*Records for this task*.
»»
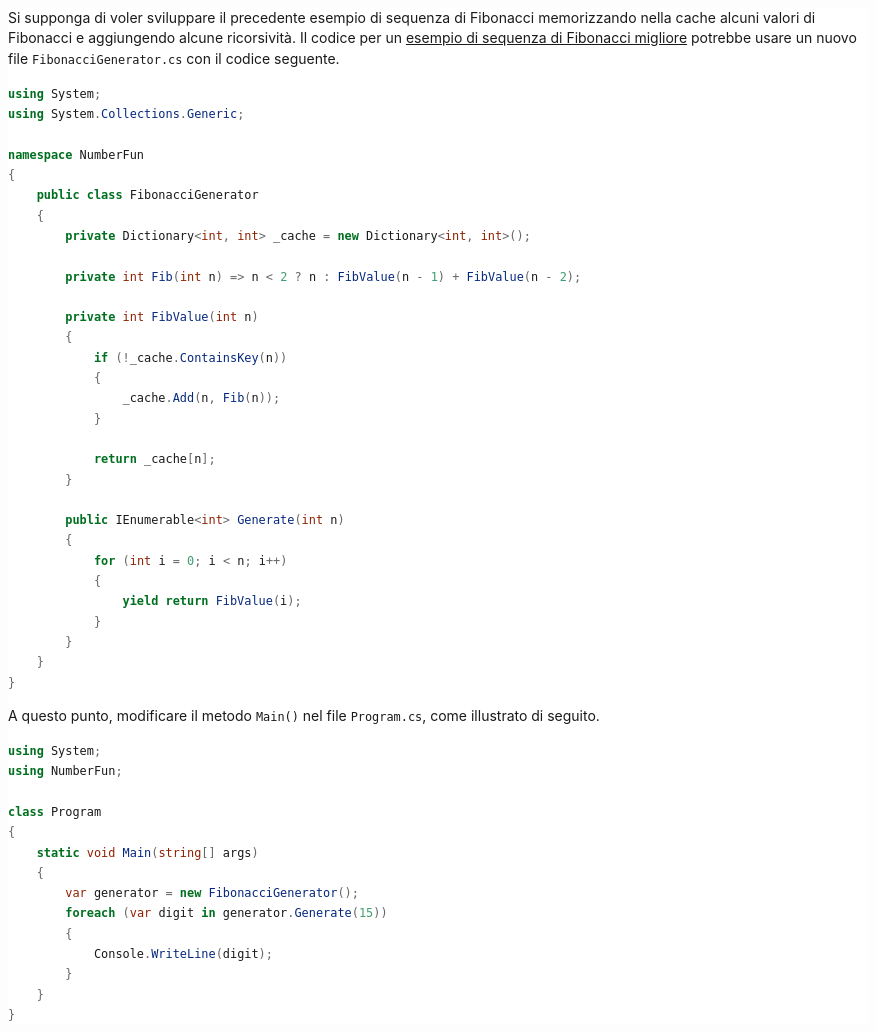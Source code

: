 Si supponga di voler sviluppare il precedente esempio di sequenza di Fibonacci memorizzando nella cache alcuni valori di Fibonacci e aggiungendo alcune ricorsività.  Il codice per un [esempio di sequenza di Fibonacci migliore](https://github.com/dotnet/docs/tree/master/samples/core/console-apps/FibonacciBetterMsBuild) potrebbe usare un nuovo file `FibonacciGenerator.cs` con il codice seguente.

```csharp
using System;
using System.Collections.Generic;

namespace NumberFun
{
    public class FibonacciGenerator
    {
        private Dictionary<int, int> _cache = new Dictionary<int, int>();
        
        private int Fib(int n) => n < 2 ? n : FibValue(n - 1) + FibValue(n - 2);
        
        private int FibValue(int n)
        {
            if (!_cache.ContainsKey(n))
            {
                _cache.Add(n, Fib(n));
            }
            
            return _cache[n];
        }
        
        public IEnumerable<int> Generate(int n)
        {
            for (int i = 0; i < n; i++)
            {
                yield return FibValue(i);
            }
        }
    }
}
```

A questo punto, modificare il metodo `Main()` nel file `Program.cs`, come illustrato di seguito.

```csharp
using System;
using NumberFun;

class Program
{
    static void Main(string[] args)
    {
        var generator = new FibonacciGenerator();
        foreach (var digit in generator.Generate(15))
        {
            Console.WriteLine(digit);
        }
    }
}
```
««
»»
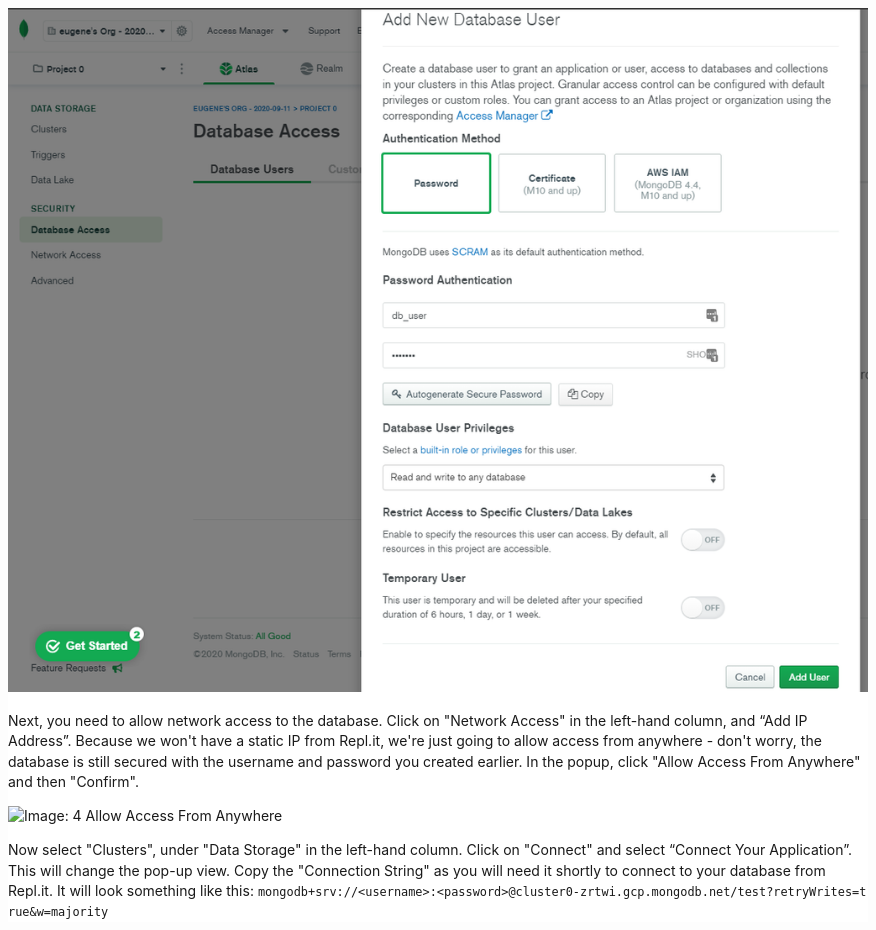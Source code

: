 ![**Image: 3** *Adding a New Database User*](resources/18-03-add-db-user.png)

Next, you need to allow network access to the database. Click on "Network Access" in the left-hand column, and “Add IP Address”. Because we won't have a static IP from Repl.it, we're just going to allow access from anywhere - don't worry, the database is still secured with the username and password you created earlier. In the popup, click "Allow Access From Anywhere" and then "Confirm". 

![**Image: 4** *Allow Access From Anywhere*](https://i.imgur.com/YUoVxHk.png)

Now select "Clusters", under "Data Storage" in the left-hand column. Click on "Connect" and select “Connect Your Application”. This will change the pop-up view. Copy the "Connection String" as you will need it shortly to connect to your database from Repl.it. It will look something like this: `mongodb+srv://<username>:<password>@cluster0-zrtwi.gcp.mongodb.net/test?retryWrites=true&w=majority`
««
*About this exercise*.
Read through the data above. Report each line that has the word "static".

*Exercise answer*.
    static void Main(string[] args)
Next, you need to allow network access to the database. Click on "Network Access" in the left-hand column, and “Add IP Address”. Because we won't have a static IP from Repl.it, we're just going to allow access from anywhere - don't worry, the database is still secured with the username and password you created earlier. In the popup, click "Allow Access From Anywhere" and then "Confirm". 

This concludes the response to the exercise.